Die Angst, die ihn überkam, war so lähmend, daß er drei Versuche machen mußte, bevor seine Zunge ihm gehorchte.
«Ja.»
«Es ist ganz einfach, Mr. Ross. Wenn Sie heute um zwei Uhr morgens Ihren Dienst antreten, schieben Sie die beiden Riegel an den Notausgängen zurück.
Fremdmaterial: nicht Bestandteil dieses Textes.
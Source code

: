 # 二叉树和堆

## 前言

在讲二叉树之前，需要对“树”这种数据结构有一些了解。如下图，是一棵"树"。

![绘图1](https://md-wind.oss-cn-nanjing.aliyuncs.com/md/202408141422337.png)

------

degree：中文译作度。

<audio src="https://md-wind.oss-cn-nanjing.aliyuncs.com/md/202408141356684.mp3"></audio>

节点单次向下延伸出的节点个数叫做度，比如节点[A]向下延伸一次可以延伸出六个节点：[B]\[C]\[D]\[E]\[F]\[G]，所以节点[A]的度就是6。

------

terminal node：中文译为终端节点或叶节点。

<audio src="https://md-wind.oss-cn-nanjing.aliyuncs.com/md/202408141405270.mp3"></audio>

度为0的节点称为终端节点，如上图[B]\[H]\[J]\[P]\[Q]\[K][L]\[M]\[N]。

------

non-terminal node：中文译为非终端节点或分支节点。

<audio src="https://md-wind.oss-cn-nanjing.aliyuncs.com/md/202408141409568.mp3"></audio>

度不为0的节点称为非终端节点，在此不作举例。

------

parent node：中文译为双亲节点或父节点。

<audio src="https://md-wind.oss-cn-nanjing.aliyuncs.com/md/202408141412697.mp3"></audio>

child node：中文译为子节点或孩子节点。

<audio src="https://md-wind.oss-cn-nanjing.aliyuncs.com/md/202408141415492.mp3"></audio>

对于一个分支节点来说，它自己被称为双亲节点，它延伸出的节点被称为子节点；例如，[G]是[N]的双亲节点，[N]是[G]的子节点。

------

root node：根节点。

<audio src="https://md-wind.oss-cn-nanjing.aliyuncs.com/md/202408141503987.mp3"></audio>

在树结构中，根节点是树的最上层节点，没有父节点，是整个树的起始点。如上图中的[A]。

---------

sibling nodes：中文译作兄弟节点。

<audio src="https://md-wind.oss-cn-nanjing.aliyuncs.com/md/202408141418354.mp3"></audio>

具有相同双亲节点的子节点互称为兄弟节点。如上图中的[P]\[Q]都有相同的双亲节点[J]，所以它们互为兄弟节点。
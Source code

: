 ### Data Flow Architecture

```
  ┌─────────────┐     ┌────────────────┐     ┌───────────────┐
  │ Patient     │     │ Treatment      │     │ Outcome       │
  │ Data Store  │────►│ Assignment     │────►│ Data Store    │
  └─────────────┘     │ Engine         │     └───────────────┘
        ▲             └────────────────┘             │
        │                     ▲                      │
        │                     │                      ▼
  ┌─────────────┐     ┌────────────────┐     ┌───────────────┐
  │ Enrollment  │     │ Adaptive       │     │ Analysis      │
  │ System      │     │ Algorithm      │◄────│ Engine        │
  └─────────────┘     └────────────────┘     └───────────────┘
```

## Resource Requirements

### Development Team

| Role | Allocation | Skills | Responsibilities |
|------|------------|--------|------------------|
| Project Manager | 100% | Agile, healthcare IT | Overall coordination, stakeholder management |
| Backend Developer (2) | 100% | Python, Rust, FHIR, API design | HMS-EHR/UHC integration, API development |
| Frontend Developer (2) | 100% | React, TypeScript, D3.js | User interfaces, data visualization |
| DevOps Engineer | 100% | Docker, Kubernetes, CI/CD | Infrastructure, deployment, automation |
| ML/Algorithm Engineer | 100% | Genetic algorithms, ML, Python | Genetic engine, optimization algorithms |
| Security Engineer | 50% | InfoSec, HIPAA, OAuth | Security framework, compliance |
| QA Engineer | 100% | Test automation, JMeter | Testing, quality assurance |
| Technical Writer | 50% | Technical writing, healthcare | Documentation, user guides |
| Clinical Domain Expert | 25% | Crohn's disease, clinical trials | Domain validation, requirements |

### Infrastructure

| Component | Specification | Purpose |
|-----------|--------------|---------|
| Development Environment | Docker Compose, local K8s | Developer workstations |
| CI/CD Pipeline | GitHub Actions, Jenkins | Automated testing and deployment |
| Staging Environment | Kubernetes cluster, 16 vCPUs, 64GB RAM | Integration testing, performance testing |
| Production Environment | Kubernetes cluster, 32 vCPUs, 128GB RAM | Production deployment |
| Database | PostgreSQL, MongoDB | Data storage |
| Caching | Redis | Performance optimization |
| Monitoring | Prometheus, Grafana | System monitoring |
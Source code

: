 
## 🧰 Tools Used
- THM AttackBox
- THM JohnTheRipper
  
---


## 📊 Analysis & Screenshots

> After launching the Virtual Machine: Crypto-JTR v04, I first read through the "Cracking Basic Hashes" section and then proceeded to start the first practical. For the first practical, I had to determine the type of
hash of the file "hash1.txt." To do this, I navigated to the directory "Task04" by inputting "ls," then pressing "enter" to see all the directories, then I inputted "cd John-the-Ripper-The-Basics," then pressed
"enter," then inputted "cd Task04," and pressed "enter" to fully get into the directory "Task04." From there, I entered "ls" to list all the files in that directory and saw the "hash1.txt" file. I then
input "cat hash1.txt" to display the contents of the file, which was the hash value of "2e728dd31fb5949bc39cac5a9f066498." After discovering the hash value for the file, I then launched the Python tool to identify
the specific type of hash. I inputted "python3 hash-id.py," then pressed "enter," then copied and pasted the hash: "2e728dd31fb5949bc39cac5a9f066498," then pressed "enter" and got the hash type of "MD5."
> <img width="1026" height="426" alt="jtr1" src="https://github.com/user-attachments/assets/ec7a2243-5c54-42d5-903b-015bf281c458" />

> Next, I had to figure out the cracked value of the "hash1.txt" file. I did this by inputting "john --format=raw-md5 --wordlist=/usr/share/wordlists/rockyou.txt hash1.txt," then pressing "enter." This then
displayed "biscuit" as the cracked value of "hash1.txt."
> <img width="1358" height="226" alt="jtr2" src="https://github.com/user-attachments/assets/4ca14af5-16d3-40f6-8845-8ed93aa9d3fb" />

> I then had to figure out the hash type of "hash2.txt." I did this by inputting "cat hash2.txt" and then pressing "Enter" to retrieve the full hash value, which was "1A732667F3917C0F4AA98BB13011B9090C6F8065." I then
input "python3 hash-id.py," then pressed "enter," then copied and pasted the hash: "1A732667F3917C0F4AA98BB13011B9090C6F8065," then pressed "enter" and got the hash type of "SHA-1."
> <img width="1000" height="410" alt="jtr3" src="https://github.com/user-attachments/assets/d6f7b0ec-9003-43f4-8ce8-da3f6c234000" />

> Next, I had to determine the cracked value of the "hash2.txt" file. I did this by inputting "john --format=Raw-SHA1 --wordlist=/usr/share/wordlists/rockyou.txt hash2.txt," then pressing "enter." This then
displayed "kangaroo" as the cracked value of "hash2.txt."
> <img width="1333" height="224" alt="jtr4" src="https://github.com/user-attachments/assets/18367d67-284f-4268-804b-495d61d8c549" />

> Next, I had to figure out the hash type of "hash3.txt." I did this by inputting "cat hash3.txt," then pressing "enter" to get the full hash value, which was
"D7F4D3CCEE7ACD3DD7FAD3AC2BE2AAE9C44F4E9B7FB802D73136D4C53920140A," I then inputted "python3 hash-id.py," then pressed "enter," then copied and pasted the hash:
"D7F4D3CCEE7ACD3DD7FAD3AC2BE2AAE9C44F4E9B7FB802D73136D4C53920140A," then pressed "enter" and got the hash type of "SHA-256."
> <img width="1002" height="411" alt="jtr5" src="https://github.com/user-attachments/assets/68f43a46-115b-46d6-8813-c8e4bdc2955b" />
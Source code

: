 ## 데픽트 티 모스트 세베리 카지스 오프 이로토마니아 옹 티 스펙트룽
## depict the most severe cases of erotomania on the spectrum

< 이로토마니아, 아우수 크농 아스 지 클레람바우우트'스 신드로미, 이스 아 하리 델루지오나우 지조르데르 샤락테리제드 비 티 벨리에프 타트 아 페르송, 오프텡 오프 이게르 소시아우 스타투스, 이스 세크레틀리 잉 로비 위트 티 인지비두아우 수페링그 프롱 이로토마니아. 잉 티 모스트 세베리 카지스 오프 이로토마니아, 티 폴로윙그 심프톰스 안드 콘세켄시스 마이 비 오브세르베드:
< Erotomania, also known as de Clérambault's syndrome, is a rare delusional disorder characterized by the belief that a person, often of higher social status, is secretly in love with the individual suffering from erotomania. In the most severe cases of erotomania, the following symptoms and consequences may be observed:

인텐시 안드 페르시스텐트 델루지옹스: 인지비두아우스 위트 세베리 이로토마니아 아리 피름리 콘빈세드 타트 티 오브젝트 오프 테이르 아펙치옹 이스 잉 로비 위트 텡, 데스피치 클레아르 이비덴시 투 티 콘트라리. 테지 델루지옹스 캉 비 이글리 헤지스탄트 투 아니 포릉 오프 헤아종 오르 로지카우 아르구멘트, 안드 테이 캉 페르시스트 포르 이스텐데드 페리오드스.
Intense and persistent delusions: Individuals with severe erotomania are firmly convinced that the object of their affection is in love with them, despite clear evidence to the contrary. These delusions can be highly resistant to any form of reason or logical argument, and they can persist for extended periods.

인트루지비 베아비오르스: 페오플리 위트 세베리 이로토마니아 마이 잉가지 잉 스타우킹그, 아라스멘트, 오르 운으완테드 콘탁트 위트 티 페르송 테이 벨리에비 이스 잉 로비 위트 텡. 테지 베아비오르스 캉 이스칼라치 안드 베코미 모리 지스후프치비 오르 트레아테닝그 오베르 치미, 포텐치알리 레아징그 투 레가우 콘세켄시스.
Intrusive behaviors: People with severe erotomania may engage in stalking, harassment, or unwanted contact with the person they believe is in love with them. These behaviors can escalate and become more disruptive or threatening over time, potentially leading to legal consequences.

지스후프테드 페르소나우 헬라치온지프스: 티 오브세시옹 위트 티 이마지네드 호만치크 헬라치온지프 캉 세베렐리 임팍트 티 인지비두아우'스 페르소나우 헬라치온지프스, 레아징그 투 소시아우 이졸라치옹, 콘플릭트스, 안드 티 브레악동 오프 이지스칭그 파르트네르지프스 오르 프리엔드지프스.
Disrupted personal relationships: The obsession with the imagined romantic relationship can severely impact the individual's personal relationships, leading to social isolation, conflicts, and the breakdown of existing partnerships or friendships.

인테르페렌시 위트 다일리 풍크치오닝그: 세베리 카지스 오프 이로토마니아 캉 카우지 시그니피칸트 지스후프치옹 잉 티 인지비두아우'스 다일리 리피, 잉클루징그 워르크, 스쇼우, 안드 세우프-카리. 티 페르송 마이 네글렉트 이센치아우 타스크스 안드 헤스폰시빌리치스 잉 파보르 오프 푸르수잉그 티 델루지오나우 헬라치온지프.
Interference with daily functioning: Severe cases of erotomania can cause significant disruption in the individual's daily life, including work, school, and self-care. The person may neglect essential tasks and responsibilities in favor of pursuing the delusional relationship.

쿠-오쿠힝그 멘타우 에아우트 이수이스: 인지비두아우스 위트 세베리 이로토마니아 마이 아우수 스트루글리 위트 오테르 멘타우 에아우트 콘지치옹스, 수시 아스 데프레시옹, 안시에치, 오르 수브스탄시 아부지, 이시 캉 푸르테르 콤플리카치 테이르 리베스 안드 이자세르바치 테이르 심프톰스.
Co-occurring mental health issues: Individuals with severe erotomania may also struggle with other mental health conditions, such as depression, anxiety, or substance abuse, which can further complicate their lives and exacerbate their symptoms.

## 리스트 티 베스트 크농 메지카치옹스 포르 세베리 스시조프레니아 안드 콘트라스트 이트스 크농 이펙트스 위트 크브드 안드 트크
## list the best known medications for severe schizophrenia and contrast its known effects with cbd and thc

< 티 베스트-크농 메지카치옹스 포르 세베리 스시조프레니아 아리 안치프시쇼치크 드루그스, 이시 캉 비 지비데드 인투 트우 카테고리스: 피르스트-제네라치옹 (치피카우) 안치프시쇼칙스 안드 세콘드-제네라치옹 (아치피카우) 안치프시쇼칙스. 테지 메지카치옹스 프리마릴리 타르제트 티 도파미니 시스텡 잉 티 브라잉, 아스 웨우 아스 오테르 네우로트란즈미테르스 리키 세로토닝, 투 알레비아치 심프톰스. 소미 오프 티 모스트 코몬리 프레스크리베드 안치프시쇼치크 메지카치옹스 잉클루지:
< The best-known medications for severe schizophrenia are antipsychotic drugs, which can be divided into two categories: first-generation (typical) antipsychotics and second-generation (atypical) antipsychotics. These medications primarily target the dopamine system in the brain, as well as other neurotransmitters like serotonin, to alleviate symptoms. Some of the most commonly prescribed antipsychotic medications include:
Und wenn Sie um vier Uhr den Dienst verlassen, schieben Sie die Riegel wieder vor, wobei Sie die ganze Zeit Handschuhe benutzen. Verstehen Sie?»
Nach zehn Sekunden sagte Albert Ross gepreßt:
«Wir sind zu zweit.»
«Es sind vier Räume und zwei Korridore zu patrouillieren. Es ist bekannt, daß Sie sich über Ihren Kollegen Mr. Timpson beklagt haben, weil er die halbe Zeit auf einer Bank vor sich hindöst. Sollen wir Ihrer Tochter mitteilen, daß Sie es nicht tun können, Mr. Ross?»
«Nein! Nein, es geht in Ordnung. Ich erwähnte ja bloß …» Er verstummte.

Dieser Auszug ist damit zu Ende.